Paige Diamond: When I first came across the name of your group, it raised a lot of questions for me since I’m a big fan of Hip Hop Culture and its music, not to mention you rep not only my county but my hood “Deepside”. Explain to our readers what is the “NEW SCHOOL” of hip hop?
Pebo Florida: Word! Much love “Deepside”! Doing big things, you already know we trying to put Broward on the map. The new school of hip hop isn’t so new if you’re into Hip-Hop. You could really say the new school of Hip Hop is Run DMC, LL Cool J, De La Soul and other groups like them coming from the Northeast in the 80’s.
Jay Balla: Back then Hip Hop was aggressive afro-centric, political, innovative, they could take a sample of an old joint and make it new again.
Pebo Florida: That’s the kind of music that paved away for us to love what we do that’s why we’re Goons United by the New School late 80’s babies, so now people think New School they sometimes forget about those cats.

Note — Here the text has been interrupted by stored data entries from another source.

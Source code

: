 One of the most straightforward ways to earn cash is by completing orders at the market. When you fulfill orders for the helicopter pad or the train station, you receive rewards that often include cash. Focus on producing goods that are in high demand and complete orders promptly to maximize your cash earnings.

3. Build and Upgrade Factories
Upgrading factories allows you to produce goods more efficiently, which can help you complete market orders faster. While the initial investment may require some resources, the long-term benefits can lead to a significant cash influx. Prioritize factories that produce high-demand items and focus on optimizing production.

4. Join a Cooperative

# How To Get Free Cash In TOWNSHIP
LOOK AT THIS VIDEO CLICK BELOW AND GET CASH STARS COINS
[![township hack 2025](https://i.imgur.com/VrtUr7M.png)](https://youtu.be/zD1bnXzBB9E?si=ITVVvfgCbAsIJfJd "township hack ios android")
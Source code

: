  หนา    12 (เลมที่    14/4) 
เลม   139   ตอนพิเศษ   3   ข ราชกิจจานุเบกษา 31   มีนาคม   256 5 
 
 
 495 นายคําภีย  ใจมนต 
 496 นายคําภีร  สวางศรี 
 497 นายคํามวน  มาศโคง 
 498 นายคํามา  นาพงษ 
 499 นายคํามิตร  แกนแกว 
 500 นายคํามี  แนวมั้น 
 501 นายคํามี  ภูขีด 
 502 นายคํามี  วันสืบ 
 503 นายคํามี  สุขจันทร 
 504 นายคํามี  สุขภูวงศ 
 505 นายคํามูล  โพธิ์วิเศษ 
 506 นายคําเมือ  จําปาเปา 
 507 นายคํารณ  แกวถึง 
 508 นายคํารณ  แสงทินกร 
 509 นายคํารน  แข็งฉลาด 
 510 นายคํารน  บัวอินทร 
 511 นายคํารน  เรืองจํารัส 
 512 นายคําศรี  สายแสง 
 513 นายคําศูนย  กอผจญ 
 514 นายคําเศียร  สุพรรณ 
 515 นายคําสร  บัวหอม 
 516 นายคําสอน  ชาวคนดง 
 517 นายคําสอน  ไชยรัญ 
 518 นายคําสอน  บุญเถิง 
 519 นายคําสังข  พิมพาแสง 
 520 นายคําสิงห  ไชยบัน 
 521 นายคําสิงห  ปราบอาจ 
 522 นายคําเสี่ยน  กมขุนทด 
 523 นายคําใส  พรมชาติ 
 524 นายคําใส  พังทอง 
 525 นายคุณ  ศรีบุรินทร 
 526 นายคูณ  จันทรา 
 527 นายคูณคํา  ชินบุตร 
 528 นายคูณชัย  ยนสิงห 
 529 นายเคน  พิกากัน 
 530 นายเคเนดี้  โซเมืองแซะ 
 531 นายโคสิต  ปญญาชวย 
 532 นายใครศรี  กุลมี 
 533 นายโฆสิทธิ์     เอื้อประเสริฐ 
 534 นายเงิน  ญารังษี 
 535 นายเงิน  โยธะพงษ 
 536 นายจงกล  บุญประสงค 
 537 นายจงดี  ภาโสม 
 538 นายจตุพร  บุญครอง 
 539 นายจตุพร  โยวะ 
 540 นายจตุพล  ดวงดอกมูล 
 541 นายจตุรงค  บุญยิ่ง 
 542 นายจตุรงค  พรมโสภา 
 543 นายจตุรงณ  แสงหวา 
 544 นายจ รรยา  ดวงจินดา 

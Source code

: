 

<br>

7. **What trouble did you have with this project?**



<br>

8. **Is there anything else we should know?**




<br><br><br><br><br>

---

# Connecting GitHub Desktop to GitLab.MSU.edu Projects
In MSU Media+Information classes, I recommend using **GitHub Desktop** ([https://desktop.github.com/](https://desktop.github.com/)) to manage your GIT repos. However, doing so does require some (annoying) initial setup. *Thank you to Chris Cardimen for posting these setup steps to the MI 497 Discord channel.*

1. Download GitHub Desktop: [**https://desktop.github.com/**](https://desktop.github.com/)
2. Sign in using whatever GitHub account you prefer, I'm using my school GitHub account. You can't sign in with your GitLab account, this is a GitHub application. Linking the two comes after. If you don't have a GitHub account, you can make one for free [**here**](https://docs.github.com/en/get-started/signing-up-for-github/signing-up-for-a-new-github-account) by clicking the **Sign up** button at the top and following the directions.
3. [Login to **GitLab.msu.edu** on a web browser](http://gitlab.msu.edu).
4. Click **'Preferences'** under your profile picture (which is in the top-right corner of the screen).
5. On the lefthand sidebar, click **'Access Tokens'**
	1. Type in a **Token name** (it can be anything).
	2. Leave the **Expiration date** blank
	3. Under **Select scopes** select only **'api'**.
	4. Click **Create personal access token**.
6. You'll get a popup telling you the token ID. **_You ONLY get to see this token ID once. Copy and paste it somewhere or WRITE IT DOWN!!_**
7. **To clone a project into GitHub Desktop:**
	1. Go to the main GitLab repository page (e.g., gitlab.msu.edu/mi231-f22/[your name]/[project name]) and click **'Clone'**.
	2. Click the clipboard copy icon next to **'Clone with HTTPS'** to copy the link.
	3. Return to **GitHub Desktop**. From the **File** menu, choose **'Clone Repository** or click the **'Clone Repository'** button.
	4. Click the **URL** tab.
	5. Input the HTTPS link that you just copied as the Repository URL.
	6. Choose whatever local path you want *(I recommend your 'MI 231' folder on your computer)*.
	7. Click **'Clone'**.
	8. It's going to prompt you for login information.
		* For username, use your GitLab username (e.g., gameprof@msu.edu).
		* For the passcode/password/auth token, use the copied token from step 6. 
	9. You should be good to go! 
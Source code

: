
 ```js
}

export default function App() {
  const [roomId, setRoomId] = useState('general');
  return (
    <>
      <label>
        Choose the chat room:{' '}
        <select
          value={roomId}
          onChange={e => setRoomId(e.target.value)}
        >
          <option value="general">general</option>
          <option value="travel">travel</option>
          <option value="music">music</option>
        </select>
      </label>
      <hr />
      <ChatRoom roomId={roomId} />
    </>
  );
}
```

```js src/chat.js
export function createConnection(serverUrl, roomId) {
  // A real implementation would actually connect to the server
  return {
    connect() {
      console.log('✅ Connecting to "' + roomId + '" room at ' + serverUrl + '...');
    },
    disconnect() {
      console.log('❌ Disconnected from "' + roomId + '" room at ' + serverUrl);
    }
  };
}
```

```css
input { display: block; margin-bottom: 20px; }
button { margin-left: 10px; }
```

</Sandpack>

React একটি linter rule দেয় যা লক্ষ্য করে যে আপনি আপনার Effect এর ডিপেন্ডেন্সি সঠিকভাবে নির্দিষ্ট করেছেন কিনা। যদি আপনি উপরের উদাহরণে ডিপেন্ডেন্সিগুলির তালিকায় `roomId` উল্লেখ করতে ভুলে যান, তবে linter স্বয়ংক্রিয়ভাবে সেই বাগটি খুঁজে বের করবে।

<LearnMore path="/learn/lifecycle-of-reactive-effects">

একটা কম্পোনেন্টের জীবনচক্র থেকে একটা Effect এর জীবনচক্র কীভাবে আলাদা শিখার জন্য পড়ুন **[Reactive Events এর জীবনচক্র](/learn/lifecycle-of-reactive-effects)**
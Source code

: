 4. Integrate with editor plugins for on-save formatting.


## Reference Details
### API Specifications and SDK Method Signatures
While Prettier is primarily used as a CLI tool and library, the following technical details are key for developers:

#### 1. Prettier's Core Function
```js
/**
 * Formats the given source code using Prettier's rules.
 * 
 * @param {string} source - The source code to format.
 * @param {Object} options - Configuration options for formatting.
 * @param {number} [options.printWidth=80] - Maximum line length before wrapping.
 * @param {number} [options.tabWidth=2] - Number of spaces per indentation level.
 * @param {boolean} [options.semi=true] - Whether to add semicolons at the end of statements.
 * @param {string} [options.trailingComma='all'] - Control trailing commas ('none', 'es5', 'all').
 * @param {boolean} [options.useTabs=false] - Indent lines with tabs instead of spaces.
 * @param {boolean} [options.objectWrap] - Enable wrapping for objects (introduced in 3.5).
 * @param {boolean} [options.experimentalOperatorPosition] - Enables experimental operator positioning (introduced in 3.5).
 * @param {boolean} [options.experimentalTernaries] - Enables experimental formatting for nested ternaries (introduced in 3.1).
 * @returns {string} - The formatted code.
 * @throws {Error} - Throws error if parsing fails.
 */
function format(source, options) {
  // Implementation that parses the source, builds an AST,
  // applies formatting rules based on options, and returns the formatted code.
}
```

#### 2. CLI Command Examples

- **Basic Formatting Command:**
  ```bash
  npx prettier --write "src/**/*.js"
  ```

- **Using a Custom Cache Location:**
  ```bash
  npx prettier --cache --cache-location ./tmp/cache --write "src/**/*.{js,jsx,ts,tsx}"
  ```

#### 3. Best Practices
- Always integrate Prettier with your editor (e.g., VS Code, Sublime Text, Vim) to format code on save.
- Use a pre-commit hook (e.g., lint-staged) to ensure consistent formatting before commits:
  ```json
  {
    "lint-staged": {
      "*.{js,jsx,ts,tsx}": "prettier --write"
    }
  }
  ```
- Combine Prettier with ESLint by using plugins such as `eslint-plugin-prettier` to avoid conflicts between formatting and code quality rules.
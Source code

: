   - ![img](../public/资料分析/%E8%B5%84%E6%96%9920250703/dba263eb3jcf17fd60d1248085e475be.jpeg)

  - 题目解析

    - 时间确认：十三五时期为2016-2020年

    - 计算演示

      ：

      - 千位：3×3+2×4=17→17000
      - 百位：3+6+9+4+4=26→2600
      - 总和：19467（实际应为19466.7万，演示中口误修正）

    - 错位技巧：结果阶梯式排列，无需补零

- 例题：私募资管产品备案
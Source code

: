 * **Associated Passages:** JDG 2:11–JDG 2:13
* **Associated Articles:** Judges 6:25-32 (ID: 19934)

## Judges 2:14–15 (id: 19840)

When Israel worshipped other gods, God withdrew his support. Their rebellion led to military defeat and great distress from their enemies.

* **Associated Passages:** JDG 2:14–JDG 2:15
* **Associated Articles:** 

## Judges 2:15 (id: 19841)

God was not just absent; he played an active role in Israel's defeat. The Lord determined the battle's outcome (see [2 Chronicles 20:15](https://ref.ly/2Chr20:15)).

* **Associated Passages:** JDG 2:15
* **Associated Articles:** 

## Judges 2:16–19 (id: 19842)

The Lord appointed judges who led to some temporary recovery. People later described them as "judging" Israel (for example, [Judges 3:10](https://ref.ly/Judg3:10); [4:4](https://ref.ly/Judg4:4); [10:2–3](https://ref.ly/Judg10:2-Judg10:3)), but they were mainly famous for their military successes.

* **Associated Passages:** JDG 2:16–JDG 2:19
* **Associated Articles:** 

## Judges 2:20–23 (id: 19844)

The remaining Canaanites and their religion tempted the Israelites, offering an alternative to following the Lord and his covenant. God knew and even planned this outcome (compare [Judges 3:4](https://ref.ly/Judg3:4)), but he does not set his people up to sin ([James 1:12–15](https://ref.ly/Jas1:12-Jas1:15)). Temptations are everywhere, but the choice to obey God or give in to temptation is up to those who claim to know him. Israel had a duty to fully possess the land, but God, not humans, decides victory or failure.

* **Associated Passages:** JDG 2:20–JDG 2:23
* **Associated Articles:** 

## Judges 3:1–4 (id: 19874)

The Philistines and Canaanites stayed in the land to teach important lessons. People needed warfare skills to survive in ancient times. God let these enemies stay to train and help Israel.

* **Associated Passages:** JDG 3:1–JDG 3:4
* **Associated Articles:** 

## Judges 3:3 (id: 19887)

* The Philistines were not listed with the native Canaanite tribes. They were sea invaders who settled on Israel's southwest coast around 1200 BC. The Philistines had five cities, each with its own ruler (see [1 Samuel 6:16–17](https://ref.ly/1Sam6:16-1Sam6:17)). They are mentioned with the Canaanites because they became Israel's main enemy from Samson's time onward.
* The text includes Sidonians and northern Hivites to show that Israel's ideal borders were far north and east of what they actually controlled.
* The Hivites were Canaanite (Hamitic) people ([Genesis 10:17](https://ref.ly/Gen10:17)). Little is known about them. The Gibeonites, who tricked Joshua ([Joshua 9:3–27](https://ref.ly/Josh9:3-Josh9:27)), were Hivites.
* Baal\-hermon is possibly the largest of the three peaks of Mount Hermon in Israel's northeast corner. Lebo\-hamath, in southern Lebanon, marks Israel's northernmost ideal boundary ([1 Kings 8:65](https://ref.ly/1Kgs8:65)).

Jay Balla: Now the new school is flashy, blinged out, and about status, but that’s more “The New Era” a new style of doing it without loosing the lyrical elements. So, now we’re the new school, new look, new music, new looks, new motivation.
Paige Diamond: What is missing right now from the rap game?
Young A.C.: Simply put…the truth.
Paige Diamond: If you weren’t doing music right now, what do you think you would’ve been doing as a career?
Jay Balla: I don’t think about it much, probably playing some type of sport maybe football .
Young A.C.: I would probably be in school for some type of music.
Pebo Florida: I’m pretty creative so the possibilities are endless, but I’m doing what I’m meant to be doing.
T-Stunna: I like money so I’d be doing something to make money.
Paige Diamond: Which style/era of rap influenced you the most?
Jay Balla: Honestly for me, all eras all regions and it’s cra-zy because I’m from the south but I grew up listening to dudes from the N.E. and West Coast
Young A.C.: I would say music that came out between the years of 1997-99 Hot Boyz and RocaFella made me really want to get involved with music
Pebo Florida: I’ve been influenced by all type of music not necessarily just rap so it’s to many to list, but recently what Kanye West and Lil Wayne are doing is motivation for my lyrics, it’s like I have to take it to the next level to be in the same frat with these dudes.
T-Stunna: The “New School” when they were emcee’s title sounds like you had to have a degree to do it then; rappers were lyrical and actually had talent.
Paige Diamond: When you blow and become main stream, how do you plan to keep true to your fan base that may not want the watered down same old rap they hear on the radio?
T-Stunna: Keep changing my style up, I am T-Stunna so you know whatever music I make is going to be hot!